» **Provided records**

BEGIN

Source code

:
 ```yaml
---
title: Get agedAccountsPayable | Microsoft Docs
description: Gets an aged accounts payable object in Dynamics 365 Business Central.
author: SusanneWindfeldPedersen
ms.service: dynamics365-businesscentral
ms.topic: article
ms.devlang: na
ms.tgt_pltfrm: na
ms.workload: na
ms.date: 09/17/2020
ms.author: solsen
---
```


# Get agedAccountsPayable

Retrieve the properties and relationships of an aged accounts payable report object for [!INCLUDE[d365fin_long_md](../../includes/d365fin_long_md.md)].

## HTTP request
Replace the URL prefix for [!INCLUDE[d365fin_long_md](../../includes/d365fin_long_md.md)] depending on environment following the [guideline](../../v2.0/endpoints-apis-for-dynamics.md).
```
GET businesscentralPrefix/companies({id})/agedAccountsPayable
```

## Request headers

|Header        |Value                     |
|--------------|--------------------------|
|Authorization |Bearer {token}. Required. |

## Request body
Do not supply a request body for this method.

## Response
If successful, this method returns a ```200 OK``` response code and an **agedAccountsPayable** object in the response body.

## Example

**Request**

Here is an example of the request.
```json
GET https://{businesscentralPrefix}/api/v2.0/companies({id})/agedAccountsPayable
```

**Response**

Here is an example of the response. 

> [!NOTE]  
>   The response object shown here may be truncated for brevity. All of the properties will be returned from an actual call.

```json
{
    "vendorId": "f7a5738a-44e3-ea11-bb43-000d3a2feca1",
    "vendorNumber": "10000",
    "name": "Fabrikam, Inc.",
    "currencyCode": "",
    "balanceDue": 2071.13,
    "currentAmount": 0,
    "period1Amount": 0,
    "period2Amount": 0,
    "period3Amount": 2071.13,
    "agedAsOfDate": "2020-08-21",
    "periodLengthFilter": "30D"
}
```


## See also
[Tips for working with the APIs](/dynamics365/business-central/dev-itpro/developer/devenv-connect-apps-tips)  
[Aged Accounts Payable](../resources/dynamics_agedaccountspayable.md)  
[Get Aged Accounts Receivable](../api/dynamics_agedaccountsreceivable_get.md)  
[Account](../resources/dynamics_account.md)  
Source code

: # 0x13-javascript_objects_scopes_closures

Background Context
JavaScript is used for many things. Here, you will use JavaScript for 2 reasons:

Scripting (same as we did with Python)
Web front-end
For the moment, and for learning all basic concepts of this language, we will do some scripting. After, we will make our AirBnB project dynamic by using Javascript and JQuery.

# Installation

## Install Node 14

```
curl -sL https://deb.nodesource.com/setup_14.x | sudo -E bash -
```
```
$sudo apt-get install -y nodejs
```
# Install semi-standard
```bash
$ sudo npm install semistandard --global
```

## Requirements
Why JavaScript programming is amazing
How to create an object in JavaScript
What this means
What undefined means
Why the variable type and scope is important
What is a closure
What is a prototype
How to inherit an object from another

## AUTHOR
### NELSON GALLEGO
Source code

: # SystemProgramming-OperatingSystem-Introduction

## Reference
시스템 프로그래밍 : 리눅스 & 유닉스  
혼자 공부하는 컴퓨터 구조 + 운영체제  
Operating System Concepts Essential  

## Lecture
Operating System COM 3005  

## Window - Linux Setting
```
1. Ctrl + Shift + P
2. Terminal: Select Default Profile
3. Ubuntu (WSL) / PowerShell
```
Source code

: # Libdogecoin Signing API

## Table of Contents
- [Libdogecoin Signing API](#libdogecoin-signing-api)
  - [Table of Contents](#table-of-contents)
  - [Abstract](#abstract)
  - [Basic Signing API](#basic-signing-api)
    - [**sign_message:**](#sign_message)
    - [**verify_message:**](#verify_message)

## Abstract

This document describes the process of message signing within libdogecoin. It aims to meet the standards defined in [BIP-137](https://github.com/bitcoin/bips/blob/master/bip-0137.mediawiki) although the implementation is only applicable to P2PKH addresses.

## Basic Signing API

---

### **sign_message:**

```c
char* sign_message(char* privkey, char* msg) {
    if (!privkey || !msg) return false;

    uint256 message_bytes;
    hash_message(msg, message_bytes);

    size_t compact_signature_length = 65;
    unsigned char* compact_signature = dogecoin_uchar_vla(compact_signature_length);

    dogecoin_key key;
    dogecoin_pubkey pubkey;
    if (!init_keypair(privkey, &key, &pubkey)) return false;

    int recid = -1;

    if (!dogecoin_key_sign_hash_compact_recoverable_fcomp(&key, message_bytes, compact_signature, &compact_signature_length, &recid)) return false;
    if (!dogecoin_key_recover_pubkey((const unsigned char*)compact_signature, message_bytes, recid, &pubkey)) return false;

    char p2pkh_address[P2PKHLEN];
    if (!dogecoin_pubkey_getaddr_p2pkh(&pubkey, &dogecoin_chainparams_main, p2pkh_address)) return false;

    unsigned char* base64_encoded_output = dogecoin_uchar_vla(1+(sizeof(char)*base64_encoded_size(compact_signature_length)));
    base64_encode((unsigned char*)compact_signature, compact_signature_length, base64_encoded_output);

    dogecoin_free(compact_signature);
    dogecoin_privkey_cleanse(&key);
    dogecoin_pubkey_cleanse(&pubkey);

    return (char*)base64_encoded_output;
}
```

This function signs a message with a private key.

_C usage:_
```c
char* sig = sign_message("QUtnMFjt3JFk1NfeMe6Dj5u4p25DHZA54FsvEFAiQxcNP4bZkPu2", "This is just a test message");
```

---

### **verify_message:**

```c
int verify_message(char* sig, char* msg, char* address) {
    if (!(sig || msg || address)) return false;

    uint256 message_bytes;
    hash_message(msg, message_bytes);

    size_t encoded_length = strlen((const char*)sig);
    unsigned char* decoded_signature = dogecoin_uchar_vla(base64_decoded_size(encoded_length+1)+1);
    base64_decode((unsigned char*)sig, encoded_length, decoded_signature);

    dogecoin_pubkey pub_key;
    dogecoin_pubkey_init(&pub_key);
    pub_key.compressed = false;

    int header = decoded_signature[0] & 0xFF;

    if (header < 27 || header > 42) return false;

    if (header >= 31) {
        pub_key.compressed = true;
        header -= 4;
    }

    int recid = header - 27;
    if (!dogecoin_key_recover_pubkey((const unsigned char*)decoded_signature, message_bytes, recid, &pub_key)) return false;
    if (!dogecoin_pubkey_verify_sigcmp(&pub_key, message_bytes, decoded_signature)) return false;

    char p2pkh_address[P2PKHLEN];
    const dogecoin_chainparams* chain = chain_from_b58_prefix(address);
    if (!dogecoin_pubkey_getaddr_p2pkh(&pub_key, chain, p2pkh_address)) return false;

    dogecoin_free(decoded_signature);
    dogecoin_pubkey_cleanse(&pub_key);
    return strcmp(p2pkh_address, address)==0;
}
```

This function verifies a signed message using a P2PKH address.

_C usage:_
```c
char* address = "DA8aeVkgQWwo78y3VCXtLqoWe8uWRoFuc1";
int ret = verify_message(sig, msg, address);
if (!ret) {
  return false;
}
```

END

» **The task**
Copy out each line of the material above, word for word, from the first down to the line containing "# Get agedAccountsPayable". Add nothing.

» **Solution to the problem**
Source code

:
 ```yaml
---
title: Get agedAccountsPayable | Microsoft Docs
description: Gets an aged accounts payable object in Dynamics 365 Business Central.
author: SusanneWindfeldPedersen
ms.service: dynamics365-businesscentral
ms.topic: article
ms.devlang: na
ms.tgt_pltfrm: na
ms.workload: na
ms.date: 09/17/2020
ms.author: solsen
---
```


# Get agedAccountsPayable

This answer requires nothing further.